My dad was sitting on the couch holding my book. He had only been visiting for two days and was already halfway through it. I was only planning to break his attention long enough to say goodnight, but I could tell as he looked up at me that it would be worth it to take a seat next to him on the couch.
I didn’t know what I would say; a typical response when we visited together, but I always wanted more, so I put forth the effort.
I wish I had recorded our conversation. I wish I could go back and re-listen. I wish I could transcribe it and share it with you now, simply because I know it would bless you as a daughter.
Have you ever had a conversation like that…where you don’t remember all that was said, rather you remember bits and pieces and mostly just the feeling you had walking away? It was one of those. It was a good conversation.
He was reading my book The Unveiled Wife, an early copy I had received. And he is one of the first set of eyes to see it other than endorsers and my publisher. Knowing that made him feel honored.
He said as he read it he was getting to know me, his daughter, more than ever. He never knew the types of struggles I faced, especially how I felt about my relationship with him. Yes that’s in there. My dad said he literally got to know me line by line and that he could hear my voice in his mind reading and guiding him through the book. That was precious to me.
He quoted me saying,
I know you wanted to be a “daddy’s girl” and I wasn’t able to provide that for you like you needed. But you are a daddy’s girl and you always have been…you are God’s girl.
We both smiled.
As we sat there and shared our perspectives from the past and how we had grown all those years in between until now, we grew a little closer. And the most amazing part was that as I explain throughout the book how I drew closer to God as I offered Him my whole heart and then learned and gathered the courage to let my husband get to know me…my dad got to know me too. Just like all those moments of resting in God’s presence and pouring my heart out…I sat on the couch, in my dad’s presence, and we experienced an intimate moment in our relationship.
I shared with my dad that the reason I shared about him and our relationship in the book, is because I know there are many many many women who are in desperate need of reconciling with their dad’s. I told him my hope is that this book inspires them to forgive and reconnect with their dad’s in a precious and intimate way. Why? Because so often our relationship with our dad affects and influences our relationship with God and our husbands.
Issues like trust, withholding affection, and other circumstances in your relationships that trigger negative responses because of what you experienced as a child all come to the surface of the heart in the matter of seconds in marriage. If those things are not acknowledged, addressed, and worked out they will cripple intimacy in your most significant relationships. If you struggle to trust your dad, you most likely will struggle to trust your husband and even God. If you withhold affection until your dad initiates and shows his love for you, chances are you also withhold in marriage until your husband initiates and the same with God.

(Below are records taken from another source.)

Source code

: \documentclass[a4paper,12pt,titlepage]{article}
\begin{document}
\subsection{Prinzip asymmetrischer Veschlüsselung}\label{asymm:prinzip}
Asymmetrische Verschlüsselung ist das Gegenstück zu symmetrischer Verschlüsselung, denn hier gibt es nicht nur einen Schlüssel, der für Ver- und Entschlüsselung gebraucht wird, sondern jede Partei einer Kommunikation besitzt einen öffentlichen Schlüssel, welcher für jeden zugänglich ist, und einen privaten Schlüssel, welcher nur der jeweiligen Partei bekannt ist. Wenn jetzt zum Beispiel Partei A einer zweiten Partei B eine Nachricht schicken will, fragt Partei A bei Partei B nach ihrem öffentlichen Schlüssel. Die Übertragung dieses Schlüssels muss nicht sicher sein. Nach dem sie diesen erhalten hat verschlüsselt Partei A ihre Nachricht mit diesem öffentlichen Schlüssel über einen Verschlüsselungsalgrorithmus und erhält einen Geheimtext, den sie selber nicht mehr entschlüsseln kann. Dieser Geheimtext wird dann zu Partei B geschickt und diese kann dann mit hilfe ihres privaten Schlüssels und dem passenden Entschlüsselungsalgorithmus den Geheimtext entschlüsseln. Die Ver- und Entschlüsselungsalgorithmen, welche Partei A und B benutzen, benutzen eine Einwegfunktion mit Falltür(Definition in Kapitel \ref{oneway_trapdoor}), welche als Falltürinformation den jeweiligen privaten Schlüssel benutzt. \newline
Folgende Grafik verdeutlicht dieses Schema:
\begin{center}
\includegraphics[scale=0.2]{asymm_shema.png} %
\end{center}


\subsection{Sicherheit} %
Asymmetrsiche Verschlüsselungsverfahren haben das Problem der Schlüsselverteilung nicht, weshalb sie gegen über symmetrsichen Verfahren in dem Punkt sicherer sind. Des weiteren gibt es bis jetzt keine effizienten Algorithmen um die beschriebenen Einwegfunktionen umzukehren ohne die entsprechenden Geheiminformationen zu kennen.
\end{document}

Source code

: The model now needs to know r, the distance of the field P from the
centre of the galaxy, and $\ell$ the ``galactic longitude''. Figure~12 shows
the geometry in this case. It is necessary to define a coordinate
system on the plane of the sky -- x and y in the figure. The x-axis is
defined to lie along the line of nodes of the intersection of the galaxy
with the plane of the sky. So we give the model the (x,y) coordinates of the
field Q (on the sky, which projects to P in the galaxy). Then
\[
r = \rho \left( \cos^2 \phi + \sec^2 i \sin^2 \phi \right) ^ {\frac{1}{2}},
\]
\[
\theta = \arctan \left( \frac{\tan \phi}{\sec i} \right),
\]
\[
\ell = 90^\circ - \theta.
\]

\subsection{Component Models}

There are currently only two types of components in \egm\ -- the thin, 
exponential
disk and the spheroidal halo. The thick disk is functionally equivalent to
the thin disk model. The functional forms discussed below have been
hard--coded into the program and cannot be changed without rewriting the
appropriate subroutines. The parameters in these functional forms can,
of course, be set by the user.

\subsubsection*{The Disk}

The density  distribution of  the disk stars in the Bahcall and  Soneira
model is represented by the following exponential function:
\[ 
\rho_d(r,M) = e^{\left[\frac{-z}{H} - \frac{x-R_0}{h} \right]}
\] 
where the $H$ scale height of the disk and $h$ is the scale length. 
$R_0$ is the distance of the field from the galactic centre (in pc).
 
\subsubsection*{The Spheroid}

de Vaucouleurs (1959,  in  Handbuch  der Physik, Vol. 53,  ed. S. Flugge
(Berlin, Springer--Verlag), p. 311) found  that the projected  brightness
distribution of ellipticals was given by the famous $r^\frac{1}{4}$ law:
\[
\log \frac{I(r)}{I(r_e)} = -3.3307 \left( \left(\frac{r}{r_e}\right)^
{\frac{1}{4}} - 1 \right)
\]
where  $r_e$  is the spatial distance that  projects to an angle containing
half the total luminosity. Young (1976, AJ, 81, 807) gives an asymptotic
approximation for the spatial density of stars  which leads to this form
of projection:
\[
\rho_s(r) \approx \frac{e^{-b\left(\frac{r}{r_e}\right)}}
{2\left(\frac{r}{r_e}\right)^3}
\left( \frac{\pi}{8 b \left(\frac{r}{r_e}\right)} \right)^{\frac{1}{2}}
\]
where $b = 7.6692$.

Our hearts are so sensitive. They have been trained from an early age to feel, to respond, to believe certain things. It is so vital that we are aware that our relationship or the lack there of with our fathers play a huge role in how we operate in our relationships with God and our husbands. We need our sensitive hearts to be in the hands of a dad who truly cares, unconditionally! We need to give our hearts fully to God and allow Him to transform us!
I told my dad I desire to see restoration and healing, cherished moments of breaking free from the emotional entanglement that builds up from childhood, from unmet expectations, and from insecurities, daughters and fathers truly loving.
My dad thought that was honorable. And he hopes too that more father-daughter relationships are transformed by the grace of God.
Please know this very important truth…
You are a daddy’s girl! You are God’s girl, His daughter, His joy! And He loves you more than anyone ever could!
If you have ever struggled in your relationship with your dad this prayer is for you:
Dear Heavenly Father,
Thank You for being my daddy. Thank You for loving me unconditionally even when I doubt Your love or lack understanding, even when I am angry toward You or neglect spending time with You. Thank You for never giving up on me. I pray that I can offer You my whole heart and let You get to know me. I also pray I can know You more. Lord, I lift up my relationship with my dad. Help me to truly forgive him and love him as You love him. I pray for restoration in our relationship and that we can grow to know each other more. I ask that You would divinely inspire both of us to be honest with each other and that You would provide the opportunity and courage for us to talk. I pray for my dad’s heart in Jesus’ name AMEN!
If you have never got to reconcile your relationship with your dad because you don’t know him, don’t know where he is, have not been received by him at all, or if he has passed away this prayer is for you:
Dear Heavenly Father,
Thank You for being my daddy. Thank You for loving me unconditionally even when I doubt Your love or lack understanding, even when I am angry toward You or neglect spending time with You. Thank You for never giving up on me. I pray that I can offer You my whole heart and let You get to know me. I also pray I can know You more. Lord, I lift up my heart to you and how I feel about my dad. I pray for peace, comfort, and the strength to carry on without my earthly father. I pray he knew You or knows You deeply. I pray I can move on and mature in my relationship with You and with others regardless of my childhood. Please Lord help me process my grief and every emotion I have bottled up about my dad. I love you God and I pray I always do in Jesus’ name AMEN!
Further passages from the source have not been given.